"Was this Lou's partner?" asked M. J. "The one who got hit in South Lexington?"
Shradick nodded. "Sitting in a marked car, can you believe it? Some guy drives by and just starts shooting. From what I hear, he and Lou, they were like this." He pressed two fingers together. "We lost two down there, the same corner. Bad luck spot. Got a lot of bad luck spots in this town. Bolton and Swarthmore, that's another one. That's where my partner went down. Drug bust went sour, and he got boxed in a blind alley." He put the sandwich down, as though he'd suddenly lost his appetite. "And we lost one down on Dorchester, just last month. One of our gals, five-year vet. Perp got hold of her gun, turned it on her…" He shook his head mournfully and began to gather up all the sandwich wrappings.
That must be how every cop sees this town, M. J. realized.
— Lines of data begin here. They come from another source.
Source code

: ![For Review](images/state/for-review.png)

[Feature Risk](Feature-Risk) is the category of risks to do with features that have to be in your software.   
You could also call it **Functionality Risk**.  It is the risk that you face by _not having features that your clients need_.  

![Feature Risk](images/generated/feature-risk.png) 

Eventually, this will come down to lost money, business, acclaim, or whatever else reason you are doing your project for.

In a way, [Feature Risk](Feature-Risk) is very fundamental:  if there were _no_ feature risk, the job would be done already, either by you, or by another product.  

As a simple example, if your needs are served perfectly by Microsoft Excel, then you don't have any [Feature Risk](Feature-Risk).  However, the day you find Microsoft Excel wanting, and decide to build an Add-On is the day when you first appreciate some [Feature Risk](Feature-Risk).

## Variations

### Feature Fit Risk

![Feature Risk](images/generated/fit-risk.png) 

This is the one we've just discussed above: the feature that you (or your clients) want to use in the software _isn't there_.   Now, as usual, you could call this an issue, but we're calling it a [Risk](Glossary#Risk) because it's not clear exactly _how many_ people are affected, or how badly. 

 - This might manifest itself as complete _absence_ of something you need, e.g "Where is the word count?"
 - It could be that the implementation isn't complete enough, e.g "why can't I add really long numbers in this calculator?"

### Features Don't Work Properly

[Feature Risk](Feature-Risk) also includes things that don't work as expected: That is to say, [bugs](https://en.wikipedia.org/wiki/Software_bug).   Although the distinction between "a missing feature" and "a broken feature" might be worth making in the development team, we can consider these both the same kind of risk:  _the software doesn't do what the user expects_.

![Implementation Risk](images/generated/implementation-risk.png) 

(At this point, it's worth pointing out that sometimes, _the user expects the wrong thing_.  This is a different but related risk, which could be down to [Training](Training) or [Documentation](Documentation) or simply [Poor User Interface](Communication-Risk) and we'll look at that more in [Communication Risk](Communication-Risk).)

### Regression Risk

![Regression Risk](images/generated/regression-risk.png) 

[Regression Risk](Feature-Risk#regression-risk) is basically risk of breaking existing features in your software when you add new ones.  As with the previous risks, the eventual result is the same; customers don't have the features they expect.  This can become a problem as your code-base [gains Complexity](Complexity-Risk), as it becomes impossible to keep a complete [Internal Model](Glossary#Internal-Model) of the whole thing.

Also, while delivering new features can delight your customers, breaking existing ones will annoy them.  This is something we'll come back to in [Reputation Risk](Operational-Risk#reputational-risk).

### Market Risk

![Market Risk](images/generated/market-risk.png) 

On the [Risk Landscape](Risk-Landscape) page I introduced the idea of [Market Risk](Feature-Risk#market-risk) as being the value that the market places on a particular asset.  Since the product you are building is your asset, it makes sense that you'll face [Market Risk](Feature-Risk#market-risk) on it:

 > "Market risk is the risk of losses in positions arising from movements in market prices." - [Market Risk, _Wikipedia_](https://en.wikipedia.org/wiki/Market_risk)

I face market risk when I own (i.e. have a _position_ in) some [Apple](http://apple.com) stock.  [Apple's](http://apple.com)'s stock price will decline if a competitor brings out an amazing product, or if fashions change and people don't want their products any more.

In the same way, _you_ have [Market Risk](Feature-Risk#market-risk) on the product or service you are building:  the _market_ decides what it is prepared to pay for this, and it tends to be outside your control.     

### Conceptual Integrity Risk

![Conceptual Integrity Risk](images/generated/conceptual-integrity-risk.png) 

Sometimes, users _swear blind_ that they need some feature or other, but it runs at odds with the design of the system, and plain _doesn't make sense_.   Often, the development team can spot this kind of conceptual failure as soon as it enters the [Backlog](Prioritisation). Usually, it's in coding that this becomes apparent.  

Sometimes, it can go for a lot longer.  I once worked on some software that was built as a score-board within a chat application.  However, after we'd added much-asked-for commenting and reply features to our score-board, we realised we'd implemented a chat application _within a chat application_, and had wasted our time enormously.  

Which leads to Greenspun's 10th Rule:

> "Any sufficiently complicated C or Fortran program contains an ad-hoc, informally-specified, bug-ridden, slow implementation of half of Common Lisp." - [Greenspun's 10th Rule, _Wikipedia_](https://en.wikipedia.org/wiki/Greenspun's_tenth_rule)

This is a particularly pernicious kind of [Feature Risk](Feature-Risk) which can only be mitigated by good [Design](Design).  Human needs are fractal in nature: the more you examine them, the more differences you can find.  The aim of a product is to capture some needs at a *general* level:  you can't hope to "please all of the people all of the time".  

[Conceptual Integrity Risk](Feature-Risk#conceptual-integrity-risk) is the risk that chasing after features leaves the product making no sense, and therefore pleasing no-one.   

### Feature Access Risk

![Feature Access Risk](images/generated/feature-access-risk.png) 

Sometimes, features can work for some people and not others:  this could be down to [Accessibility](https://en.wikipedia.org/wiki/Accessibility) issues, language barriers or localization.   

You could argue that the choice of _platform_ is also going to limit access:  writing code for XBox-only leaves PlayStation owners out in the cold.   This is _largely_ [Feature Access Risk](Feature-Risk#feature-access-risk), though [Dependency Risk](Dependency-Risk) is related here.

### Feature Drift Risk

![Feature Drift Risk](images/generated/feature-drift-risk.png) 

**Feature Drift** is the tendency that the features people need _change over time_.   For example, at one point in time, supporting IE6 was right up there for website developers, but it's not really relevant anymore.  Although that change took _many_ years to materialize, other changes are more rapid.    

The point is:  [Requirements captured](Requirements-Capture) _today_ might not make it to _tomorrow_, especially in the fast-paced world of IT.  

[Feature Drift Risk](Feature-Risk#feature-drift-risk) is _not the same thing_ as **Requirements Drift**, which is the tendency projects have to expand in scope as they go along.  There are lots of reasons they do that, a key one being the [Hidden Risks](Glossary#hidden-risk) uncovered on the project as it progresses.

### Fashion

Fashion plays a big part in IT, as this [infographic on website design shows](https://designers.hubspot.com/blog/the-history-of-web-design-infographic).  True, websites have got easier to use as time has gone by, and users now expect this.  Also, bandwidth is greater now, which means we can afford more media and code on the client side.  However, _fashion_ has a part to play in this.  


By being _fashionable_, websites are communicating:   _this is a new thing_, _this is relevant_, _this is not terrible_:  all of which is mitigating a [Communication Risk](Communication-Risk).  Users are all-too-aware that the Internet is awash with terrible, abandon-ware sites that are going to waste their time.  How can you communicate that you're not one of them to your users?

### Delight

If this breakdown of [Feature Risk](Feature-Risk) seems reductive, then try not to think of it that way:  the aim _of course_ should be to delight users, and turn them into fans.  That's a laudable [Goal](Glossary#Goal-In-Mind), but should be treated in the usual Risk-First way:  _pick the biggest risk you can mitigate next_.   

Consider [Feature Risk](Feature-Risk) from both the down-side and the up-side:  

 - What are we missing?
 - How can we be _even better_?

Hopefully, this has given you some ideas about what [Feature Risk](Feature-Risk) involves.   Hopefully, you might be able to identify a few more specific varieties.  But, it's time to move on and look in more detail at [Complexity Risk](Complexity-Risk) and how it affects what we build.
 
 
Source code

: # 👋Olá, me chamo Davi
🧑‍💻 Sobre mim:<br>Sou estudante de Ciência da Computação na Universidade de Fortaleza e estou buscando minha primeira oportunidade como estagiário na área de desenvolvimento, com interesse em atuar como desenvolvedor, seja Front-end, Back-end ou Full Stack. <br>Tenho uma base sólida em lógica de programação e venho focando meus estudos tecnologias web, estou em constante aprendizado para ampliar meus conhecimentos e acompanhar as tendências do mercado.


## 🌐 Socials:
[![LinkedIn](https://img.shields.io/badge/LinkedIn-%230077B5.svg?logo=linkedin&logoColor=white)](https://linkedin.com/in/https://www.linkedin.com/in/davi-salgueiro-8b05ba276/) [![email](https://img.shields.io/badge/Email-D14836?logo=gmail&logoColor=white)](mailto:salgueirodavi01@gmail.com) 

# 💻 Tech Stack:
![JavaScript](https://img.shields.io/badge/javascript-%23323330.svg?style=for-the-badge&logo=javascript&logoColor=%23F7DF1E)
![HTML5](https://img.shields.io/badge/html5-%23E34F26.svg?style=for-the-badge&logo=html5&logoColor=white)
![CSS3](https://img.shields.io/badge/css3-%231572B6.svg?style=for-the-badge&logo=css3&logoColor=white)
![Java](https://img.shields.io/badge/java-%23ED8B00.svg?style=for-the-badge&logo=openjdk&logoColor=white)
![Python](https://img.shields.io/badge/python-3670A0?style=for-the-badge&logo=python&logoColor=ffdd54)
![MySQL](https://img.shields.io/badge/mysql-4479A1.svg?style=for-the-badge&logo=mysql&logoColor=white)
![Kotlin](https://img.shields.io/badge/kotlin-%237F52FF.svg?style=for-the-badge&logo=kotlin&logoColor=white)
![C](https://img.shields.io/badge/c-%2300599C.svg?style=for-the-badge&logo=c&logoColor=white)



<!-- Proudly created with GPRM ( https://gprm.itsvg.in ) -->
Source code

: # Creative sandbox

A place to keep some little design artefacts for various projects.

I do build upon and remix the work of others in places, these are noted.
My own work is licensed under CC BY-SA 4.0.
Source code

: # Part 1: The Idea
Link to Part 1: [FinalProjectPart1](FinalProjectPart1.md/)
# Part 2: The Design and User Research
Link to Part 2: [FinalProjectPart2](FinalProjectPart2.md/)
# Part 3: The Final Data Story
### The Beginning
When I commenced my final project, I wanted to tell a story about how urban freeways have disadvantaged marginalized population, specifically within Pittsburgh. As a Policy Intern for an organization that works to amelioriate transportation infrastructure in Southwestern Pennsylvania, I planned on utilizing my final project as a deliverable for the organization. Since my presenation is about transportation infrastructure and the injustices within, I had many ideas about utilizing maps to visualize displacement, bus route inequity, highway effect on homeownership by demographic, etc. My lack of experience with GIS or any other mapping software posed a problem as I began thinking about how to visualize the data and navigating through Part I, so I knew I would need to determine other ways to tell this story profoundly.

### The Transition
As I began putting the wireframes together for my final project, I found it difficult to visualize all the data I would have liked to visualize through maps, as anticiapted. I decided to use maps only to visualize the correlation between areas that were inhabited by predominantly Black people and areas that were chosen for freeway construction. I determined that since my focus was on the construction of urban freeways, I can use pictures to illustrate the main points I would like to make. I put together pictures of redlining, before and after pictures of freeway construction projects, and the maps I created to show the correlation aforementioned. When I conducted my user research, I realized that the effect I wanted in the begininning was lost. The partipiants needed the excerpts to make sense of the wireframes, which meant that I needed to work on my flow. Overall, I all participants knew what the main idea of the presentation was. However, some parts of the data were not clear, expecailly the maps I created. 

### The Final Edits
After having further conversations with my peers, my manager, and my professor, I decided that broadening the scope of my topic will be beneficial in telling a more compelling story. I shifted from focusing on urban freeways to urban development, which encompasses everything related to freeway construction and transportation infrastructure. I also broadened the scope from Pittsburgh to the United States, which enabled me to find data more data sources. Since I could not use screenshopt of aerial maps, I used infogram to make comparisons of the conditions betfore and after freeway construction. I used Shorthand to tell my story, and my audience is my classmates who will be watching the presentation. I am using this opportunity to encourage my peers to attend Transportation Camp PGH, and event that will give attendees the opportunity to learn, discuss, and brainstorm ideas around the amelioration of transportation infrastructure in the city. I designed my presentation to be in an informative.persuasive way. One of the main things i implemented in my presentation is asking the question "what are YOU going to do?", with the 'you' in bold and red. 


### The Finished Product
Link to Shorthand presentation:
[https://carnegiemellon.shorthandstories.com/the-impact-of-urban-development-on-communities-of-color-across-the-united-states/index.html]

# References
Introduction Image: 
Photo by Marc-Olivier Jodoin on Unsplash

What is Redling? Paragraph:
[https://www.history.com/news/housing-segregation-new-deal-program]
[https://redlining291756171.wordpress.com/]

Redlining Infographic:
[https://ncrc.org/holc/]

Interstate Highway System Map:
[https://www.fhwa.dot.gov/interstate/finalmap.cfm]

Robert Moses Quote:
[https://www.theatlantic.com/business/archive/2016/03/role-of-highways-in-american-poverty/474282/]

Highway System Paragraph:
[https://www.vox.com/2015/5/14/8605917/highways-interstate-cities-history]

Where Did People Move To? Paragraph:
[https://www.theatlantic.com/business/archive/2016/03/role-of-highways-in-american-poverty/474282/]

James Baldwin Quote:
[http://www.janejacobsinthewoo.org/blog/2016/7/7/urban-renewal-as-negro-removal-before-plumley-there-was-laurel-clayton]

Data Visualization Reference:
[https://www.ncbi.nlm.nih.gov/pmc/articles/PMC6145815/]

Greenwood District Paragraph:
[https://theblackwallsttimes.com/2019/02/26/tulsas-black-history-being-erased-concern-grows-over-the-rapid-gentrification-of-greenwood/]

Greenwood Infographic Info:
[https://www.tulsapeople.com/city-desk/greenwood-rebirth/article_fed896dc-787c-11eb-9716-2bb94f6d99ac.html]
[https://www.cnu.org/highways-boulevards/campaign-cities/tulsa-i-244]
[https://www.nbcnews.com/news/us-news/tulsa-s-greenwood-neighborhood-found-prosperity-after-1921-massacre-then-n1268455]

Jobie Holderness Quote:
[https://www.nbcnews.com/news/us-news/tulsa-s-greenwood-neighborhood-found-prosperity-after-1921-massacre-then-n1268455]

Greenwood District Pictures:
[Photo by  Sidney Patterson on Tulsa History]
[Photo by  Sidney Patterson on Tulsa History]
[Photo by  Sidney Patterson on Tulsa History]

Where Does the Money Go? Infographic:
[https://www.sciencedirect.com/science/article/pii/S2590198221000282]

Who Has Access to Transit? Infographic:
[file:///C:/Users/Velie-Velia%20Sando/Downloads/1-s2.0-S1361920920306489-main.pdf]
An Albion policeman looks at a map of the city and he sees more than just street names andaddresses. He sees the corner where a partner got shot, the alley where a drug deal went bad, the street where an ambulance crew knelt in the rain trying to save a child. For a cop, a city map is a grid of bad memories.
Beamis came back into the room. "Okay, Vince," he said. "Things are quiet for the moment. Might as well do it now."
M. J. rose. "I'll meet you there."
Shradick fished his pocket pager out of the drawer and clipped it to his belt. "We going to Cygnus?" he asked.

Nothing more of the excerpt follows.